Dataset records:
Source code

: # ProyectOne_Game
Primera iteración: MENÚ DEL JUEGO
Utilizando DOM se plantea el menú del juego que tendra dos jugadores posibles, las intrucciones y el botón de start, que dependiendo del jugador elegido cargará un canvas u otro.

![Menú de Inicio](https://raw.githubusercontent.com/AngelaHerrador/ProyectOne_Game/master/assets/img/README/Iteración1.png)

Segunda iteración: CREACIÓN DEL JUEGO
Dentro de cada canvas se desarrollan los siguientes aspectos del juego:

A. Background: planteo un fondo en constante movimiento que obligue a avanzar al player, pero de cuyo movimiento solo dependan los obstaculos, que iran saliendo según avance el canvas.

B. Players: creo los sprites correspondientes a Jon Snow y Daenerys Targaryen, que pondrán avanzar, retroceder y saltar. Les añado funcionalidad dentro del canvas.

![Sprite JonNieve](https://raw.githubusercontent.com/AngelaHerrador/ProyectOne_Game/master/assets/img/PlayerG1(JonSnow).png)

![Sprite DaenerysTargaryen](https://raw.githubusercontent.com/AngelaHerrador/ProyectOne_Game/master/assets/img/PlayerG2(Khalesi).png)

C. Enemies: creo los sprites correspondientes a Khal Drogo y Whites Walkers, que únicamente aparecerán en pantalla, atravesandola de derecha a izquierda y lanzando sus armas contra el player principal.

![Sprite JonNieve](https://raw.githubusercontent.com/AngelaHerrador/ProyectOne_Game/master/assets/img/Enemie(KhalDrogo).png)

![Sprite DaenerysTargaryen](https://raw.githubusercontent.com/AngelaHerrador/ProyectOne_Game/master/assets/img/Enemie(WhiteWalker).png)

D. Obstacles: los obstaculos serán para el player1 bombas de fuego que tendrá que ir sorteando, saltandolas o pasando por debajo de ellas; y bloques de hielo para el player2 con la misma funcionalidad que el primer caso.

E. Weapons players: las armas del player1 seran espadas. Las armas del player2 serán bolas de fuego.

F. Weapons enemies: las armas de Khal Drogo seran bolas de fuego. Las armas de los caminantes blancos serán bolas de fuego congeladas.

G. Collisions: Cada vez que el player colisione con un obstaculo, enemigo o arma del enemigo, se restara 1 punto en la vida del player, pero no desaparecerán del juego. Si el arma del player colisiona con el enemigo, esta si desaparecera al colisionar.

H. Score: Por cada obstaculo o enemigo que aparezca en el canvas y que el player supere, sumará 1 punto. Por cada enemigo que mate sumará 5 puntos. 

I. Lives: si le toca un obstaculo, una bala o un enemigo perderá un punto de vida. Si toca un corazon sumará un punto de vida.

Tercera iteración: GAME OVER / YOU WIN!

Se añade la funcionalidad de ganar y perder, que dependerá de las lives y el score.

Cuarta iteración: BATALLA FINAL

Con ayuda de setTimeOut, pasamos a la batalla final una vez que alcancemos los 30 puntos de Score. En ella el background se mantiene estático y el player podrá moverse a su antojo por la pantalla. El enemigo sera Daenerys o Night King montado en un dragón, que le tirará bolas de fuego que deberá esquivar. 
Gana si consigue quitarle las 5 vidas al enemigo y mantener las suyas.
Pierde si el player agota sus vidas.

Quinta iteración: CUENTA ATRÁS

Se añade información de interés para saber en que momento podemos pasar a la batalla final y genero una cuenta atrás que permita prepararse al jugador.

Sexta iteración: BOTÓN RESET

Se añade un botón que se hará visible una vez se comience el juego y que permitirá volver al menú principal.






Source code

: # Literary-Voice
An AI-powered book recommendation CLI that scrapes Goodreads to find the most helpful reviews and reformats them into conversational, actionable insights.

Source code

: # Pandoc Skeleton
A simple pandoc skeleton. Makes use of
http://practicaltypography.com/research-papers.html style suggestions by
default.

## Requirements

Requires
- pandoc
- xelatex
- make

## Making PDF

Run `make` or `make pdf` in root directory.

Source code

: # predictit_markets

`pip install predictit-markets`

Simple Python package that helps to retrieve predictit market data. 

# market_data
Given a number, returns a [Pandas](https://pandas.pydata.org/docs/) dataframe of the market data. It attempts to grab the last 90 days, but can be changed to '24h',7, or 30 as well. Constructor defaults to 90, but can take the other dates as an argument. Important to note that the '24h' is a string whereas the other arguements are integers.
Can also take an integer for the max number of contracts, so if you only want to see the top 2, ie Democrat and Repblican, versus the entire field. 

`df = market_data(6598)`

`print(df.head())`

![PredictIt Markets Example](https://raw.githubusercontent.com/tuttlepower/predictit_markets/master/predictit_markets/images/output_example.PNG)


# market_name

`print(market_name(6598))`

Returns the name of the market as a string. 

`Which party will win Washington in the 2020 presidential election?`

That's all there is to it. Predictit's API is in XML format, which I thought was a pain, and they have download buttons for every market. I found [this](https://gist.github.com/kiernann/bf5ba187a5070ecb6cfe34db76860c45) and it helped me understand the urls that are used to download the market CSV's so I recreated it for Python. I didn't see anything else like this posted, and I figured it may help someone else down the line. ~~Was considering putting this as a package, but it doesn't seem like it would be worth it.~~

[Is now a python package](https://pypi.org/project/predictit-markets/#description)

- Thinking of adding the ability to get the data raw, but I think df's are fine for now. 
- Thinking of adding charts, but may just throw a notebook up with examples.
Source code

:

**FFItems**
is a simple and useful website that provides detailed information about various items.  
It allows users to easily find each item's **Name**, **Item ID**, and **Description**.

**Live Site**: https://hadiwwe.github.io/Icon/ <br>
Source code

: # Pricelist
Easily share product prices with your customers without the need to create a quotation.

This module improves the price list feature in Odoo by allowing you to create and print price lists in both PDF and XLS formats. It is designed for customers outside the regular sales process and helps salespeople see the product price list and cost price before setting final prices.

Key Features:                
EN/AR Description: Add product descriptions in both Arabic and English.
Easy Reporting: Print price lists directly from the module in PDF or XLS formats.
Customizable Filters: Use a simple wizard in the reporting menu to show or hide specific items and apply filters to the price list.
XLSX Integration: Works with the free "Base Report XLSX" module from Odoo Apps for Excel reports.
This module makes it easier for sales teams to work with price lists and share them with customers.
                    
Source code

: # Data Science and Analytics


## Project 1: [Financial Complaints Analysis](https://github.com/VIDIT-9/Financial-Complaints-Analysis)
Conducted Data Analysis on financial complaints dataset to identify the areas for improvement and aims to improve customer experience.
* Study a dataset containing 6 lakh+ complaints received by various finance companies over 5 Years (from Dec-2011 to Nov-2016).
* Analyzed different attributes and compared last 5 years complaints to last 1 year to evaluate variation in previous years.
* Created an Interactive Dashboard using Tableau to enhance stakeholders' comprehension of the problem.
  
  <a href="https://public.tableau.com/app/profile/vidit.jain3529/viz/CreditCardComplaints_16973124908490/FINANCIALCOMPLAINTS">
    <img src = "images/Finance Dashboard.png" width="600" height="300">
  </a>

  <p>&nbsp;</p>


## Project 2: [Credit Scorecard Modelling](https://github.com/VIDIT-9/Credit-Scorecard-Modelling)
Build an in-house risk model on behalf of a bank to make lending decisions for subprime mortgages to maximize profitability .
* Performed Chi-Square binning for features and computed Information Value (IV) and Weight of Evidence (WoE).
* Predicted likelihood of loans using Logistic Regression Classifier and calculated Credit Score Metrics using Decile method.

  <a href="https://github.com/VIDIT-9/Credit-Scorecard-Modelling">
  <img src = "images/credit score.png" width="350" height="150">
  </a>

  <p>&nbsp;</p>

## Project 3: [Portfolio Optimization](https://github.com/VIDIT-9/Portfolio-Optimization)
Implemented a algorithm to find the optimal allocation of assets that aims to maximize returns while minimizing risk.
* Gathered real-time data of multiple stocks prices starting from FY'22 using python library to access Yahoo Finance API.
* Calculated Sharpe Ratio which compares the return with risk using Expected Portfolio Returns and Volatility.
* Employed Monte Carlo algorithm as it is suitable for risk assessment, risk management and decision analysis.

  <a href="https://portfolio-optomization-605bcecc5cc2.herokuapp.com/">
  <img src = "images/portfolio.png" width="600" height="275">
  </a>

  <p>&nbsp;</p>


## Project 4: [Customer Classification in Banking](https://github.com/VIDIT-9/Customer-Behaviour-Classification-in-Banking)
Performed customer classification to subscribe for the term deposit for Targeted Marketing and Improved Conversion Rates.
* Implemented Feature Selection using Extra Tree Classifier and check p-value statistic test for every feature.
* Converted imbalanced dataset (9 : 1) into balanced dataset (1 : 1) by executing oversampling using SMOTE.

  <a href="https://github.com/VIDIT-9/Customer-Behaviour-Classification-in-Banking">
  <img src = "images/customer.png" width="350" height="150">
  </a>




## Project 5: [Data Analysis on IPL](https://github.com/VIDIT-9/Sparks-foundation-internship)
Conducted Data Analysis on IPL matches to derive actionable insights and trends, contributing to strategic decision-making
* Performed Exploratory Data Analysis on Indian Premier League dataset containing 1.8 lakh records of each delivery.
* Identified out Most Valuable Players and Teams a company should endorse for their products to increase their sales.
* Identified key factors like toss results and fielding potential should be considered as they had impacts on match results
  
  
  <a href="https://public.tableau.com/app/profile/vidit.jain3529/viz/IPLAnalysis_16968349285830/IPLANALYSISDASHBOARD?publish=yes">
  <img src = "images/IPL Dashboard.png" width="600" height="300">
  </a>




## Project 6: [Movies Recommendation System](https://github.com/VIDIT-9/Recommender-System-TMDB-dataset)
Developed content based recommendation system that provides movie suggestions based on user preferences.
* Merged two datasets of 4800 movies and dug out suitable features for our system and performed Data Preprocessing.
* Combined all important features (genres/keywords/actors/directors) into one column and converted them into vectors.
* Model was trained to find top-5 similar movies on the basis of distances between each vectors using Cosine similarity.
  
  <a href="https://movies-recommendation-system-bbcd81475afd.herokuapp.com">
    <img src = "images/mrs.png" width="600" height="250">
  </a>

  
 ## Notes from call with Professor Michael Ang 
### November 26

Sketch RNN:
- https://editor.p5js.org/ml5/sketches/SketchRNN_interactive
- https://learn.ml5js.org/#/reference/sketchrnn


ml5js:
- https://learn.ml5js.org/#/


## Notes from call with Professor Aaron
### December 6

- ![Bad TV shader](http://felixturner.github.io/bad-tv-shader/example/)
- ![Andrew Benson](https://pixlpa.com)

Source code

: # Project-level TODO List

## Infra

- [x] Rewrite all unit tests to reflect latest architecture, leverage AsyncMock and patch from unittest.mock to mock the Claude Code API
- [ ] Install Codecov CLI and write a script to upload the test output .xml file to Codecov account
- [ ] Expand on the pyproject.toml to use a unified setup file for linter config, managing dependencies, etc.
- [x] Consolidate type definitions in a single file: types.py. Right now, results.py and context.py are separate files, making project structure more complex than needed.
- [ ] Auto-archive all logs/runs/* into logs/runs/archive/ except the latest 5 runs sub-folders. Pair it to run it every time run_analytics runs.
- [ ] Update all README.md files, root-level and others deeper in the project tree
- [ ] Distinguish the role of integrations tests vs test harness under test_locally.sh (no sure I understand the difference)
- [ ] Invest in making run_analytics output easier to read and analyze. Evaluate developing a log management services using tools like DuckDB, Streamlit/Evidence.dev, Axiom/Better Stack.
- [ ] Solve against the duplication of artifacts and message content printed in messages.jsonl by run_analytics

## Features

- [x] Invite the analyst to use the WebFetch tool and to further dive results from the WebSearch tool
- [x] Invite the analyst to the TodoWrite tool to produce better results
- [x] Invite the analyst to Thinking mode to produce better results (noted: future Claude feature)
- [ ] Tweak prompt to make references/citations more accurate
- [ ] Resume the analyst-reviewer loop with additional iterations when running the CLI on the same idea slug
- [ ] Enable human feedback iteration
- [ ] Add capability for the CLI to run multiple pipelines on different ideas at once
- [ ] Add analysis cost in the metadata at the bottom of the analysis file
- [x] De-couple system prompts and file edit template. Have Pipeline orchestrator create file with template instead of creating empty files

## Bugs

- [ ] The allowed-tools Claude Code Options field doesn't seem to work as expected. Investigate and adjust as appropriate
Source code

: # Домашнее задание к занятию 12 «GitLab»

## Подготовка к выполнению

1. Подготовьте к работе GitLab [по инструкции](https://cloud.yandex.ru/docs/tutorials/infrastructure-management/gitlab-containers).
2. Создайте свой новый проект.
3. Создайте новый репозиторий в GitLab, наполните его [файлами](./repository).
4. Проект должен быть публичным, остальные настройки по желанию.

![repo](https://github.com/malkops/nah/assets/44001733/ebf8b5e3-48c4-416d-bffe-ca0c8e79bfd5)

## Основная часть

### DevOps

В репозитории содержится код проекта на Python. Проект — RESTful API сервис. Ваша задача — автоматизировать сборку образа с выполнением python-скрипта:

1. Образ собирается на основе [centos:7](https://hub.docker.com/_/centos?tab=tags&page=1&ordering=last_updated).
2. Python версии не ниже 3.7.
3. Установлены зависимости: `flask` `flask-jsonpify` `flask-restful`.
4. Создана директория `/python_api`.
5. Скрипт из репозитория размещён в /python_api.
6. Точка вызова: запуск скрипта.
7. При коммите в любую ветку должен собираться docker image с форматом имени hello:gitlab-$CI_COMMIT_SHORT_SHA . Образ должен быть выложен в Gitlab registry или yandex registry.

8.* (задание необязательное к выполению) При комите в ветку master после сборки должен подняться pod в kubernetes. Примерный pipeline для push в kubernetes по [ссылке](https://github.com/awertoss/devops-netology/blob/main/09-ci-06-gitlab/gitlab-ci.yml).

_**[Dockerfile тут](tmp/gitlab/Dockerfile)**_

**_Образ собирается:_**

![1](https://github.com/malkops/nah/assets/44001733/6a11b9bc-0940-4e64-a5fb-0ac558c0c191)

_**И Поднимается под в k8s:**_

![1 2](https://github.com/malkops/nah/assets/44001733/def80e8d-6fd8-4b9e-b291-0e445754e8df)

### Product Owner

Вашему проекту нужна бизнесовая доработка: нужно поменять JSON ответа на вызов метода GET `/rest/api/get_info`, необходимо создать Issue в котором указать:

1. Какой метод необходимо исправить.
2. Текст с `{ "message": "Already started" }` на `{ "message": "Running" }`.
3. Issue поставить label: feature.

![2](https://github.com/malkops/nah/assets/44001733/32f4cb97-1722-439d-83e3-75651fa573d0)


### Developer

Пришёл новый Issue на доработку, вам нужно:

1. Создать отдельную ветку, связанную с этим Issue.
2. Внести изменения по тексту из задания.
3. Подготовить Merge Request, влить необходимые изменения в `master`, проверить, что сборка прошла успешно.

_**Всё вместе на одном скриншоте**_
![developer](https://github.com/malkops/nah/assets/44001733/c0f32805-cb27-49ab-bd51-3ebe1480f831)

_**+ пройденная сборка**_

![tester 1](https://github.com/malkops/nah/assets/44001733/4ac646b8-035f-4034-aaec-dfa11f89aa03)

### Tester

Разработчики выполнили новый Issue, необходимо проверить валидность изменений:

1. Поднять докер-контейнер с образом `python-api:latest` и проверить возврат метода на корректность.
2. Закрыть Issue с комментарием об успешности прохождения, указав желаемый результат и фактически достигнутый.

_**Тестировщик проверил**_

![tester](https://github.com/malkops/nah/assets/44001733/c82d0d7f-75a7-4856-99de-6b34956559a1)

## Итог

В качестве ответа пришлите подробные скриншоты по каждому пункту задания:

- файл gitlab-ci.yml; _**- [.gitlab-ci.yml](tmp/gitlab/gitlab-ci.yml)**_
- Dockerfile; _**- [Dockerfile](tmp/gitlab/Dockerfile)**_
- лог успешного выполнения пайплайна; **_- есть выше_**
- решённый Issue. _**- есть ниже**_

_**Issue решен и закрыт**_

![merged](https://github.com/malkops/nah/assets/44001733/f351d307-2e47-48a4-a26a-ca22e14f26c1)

Instructions to follow
Identify the lines above that contain the word "suggestions", then copy them.

Result of the task
http://practicaltypography.com/research-papers.html style suggestions by
Developed content based recommendation system that provides movie suggestions based on user preferences.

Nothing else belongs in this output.